Guido van Rossum has created a new tool project called Mondrian for online code reviews. But even Guido can’t solve the fundamental problems of an online code review. Nothing beats face to face communication. Code reviews are not just about finding bugs in code, they’re about conversations, mentoring and knowledge transfer (so everyone on the team understands the code).
Guido appears to have built a very slick system for getting other developers to read and comment on your code. It manages all aspects of the review process but doesn’t around the fact that face to face communications have much higher bandwidth than text.
In person we’re not limited to staring at the code (or diffs) we can move away from the computer and us a white board. We can shift from low level issues (like why is this member variable public instead of private?) to higher level issues (like is it possible to decouple these classes?).

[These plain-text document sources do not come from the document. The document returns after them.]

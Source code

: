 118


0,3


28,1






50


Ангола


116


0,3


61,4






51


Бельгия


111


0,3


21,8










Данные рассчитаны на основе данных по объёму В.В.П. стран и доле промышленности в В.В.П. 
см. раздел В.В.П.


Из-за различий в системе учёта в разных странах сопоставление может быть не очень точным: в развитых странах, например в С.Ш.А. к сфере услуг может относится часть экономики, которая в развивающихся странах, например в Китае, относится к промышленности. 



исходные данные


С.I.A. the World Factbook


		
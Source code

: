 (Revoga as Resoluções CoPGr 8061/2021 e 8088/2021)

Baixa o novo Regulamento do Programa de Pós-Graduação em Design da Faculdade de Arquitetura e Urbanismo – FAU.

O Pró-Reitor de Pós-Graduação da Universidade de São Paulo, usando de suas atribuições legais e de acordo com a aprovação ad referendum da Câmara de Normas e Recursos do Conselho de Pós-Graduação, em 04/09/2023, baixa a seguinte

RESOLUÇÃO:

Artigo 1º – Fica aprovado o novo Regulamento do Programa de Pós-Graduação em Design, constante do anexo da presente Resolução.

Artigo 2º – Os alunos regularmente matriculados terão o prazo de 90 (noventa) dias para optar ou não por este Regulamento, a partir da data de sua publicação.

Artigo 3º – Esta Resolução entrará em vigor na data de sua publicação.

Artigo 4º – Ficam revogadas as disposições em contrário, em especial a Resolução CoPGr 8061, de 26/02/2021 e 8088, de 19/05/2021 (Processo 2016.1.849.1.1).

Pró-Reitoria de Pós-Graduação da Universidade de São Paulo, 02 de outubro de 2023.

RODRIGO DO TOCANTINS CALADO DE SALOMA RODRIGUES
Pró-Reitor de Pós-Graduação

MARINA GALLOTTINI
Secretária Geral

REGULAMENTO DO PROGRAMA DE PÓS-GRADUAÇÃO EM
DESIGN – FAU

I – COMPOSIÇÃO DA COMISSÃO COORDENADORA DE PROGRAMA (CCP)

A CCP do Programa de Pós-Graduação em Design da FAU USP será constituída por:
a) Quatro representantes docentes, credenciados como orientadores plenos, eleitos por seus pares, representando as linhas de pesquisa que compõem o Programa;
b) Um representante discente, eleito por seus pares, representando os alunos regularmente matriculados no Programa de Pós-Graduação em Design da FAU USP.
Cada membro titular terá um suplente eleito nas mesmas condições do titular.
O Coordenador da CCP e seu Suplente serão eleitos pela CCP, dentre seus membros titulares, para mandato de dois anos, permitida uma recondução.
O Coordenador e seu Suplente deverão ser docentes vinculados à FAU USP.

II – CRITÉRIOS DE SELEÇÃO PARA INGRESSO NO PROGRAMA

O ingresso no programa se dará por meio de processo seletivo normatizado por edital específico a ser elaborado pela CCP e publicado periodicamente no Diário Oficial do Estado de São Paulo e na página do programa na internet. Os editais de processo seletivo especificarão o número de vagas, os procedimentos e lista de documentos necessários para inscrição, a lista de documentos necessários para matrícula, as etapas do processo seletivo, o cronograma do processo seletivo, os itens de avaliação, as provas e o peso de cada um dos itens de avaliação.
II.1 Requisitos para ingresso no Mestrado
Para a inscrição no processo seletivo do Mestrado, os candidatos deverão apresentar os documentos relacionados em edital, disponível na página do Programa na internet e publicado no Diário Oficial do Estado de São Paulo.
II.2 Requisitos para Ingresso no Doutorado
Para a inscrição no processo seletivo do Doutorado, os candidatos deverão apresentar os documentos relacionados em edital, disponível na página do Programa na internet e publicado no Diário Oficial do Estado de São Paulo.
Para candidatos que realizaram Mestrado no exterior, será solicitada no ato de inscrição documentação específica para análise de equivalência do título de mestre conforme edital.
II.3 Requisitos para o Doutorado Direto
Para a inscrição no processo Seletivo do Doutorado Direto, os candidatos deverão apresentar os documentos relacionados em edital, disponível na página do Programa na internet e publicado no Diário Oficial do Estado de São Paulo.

Finally it almost begs why isn’t google doing more pair programming combined with automated tests? If you’re coding with a pair partner why do you need another review?
If you want something automatic try static analysis tools like PMD (for Java) or FxCop (for .NET) that are able to spot a certain class of
Thanks to Niall Kennedy for posting about this.
Update this post is featured in the Carnival of Software Development
Stacia Broderick says
I’m not a developer, but the notion of a code review tool (Crucible) was brought up in my course today by a developer. Just the thought of it made me cringe… I couldn’t possibly see how a tool would be able to do a better job than TPAWB (Two People at a Whiteboard). I couldn’t convince the developer that two people talking about and reviewing code together, in person, in a dialogue is much more effective, and less overhead than having a tool do it for you. He said, ‘yes, and the tool helps us keep track of what we’ve reviewed’. So, a question for you: do you think that a tool would be useful when tracking code reviews for multiple teams on a project? I tend to go the trust route; if my teams have an acceptance criteria on a user story that says ‘code review’, I’m going to trust that they’re doing this. But, considering the case of tracking multiple teams’ code reviews, is a tool helpful? Or is it just wasteful overhead? Thanks for any help you can give!
i hear what you are saying re-face to face, but the problem with this style of code review is also its strength. it is point-to-point by nature. If you are not in the review, you cant learn from it. Moreover, it assumes that developers are in the same desk, geography, etc. This is often not the case. I work in a lab on a product that is separated into labs in the US and in Sydney, Australia. Whilst there is strength in having face to face meetings and phone calls…I believe there is a place for an online, collaborative code review format. In our own lab, we have problems scheduling reviews that include the other lab because the timezones are never ‘ideal’ (too early in the morning or too late).
Many shops are implementing ‘follow the sun’ development. This format of review allows for folks to review and collaborate in their timezone, which I believe has advantages.
Sharp Blue says
The Carnival of Software Development, number 2
Welcome to the second edition of the Carnival of Software Development. This time around there were many more submissions than…
Mark Levison says
Stacia – Trust is a funny thing – why didn’t your student trust his team? What additional value does he think that he will gain by tracking the reviews? On my teams we have a simple rule – work gets reviewed. Either every checkin or when your ready to declare task done. Work isn’t done when its coded, it needs to be reviewed and tested by some other than the developer (preferably QA). Once you’ve established this rule you don’t need to track what’s been reviewed – since everything gets reviewed. If you have legacy code then your responsible for improving the area you’re working in every time you do some work.
But far more interesting why doesn’t this person trust their team?